▸ Problem statement: Look through the records and copy each line with the string "alpha" in it.

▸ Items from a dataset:
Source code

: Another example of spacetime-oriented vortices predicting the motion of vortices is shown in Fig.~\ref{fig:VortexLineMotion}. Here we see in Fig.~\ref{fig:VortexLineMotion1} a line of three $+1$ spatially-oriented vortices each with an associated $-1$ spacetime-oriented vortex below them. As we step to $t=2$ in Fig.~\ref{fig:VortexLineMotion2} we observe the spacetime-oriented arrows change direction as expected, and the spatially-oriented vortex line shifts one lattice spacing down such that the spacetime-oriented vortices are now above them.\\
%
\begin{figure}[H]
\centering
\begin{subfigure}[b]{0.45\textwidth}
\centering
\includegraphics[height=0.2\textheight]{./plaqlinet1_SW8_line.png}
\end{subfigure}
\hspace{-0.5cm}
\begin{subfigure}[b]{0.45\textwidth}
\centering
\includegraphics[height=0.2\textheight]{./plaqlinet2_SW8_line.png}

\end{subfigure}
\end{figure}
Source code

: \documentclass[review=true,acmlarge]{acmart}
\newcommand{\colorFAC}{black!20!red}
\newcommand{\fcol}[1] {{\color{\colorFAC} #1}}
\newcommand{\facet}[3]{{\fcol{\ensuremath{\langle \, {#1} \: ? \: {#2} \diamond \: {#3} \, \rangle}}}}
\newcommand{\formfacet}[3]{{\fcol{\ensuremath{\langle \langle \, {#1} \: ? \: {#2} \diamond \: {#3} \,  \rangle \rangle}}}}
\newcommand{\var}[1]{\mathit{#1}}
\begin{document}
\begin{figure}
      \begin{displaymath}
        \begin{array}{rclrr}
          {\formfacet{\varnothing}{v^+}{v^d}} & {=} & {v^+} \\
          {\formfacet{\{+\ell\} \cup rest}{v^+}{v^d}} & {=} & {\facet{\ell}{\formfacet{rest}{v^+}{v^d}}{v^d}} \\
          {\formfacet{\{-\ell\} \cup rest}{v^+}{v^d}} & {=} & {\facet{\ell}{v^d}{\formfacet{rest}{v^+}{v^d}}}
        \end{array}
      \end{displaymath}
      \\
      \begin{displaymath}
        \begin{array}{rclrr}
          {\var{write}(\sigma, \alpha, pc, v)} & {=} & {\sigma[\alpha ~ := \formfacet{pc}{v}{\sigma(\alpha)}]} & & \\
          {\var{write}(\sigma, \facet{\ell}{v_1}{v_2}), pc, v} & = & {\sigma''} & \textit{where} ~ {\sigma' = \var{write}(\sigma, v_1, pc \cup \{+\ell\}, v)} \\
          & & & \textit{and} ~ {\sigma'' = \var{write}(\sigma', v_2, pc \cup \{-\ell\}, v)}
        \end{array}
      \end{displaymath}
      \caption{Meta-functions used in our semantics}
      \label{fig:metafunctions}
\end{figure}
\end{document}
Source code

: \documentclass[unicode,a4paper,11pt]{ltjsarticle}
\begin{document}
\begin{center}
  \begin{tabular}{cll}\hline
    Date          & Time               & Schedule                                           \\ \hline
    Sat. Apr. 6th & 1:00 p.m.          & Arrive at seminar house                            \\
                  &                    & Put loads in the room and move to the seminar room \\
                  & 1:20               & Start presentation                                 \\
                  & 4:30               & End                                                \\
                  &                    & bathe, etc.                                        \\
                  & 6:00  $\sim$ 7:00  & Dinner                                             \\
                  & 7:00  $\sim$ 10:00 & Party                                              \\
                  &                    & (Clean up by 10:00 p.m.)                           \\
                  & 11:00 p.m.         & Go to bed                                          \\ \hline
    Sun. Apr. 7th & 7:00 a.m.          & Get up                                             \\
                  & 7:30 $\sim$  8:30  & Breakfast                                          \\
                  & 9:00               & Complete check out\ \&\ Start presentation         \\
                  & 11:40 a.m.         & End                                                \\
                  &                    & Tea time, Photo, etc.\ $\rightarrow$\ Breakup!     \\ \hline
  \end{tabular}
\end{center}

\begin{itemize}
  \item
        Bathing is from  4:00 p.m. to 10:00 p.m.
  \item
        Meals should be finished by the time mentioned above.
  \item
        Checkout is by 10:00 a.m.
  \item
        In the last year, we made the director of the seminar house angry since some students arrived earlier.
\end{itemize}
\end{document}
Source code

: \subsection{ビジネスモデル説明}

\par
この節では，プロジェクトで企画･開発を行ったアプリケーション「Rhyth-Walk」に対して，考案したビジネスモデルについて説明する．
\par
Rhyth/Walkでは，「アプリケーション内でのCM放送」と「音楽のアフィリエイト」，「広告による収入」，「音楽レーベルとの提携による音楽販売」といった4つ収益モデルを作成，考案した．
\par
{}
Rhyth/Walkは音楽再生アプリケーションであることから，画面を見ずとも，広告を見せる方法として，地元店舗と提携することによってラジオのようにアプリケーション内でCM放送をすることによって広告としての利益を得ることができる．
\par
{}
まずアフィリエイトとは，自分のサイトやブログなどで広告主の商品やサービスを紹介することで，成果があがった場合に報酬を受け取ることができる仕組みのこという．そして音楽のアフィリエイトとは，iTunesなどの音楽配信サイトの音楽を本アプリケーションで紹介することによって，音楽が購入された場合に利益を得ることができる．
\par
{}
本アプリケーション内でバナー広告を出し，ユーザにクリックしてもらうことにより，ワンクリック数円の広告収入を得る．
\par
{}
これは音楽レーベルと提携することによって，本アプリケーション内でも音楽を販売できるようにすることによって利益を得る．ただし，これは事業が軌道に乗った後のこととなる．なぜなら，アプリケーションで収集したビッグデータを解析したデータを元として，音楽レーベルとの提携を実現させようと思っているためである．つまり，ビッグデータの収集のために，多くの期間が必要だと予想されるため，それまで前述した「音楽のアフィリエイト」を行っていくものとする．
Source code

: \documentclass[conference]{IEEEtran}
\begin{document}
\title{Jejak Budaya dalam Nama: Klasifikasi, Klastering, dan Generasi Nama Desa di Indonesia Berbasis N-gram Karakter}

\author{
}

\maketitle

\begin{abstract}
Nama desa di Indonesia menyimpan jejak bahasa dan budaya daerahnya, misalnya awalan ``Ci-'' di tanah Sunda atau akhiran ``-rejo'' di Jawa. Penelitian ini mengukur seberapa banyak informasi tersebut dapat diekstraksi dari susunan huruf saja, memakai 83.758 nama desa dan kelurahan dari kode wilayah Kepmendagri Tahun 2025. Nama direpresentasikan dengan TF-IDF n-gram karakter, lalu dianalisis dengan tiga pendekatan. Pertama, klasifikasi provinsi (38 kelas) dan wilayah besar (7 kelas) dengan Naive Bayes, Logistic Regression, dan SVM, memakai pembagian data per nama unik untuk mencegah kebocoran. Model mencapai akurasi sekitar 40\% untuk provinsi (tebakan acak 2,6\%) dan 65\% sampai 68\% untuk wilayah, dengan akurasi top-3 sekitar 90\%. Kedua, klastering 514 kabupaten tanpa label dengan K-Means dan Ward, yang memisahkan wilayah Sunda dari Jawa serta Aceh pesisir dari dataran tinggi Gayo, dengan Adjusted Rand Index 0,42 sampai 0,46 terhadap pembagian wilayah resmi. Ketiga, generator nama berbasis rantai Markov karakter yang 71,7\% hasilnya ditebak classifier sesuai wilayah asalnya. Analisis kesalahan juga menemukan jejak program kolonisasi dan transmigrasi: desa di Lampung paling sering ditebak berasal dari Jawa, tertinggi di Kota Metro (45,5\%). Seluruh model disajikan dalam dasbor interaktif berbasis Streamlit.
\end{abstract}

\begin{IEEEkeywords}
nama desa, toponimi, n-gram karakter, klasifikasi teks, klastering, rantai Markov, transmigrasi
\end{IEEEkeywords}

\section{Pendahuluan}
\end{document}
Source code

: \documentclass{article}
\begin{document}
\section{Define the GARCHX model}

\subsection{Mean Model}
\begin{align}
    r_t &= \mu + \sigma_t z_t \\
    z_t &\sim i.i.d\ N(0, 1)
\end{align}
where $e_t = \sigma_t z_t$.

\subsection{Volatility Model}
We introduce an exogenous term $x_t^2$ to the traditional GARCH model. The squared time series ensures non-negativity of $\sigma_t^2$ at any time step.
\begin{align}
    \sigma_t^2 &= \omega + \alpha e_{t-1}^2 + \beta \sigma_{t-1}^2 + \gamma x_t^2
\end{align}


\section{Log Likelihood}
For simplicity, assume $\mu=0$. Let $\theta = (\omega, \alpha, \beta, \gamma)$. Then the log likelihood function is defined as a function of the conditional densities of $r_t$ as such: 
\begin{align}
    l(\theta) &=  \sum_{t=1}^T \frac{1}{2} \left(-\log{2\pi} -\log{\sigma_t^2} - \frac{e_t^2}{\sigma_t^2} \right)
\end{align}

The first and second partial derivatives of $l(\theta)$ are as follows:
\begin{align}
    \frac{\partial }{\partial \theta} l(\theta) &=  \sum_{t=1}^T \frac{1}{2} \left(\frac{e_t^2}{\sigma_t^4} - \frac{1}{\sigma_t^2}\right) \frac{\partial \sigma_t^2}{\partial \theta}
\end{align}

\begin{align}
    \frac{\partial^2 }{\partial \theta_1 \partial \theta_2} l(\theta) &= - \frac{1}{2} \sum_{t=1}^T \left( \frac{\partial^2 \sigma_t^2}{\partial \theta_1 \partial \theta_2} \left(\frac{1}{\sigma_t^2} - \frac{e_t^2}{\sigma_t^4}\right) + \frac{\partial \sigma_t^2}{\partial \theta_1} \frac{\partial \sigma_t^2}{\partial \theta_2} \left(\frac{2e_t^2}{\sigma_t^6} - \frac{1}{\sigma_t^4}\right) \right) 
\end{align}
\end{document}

▸ Written solution:
          {\var{write}(\sigma, \alpha, pc, v)} & {=} & {\sigma[\alpha ~ := \formfacet{pc}{v}{\sigma(\alpha)}]} & & \\
    \sigma_t^2 &= \omega + \alpha e_{t-1}^2 + \beta \sigma_{t-1}^2 + \gamma x_t^2
For simplicity, assume $\mu=0$. Let $\theta = (\omega, \alpha, \beta, \gamma)$. Then the log likelihood function is defined as a function of the conditional densities of $r_t$ as such: 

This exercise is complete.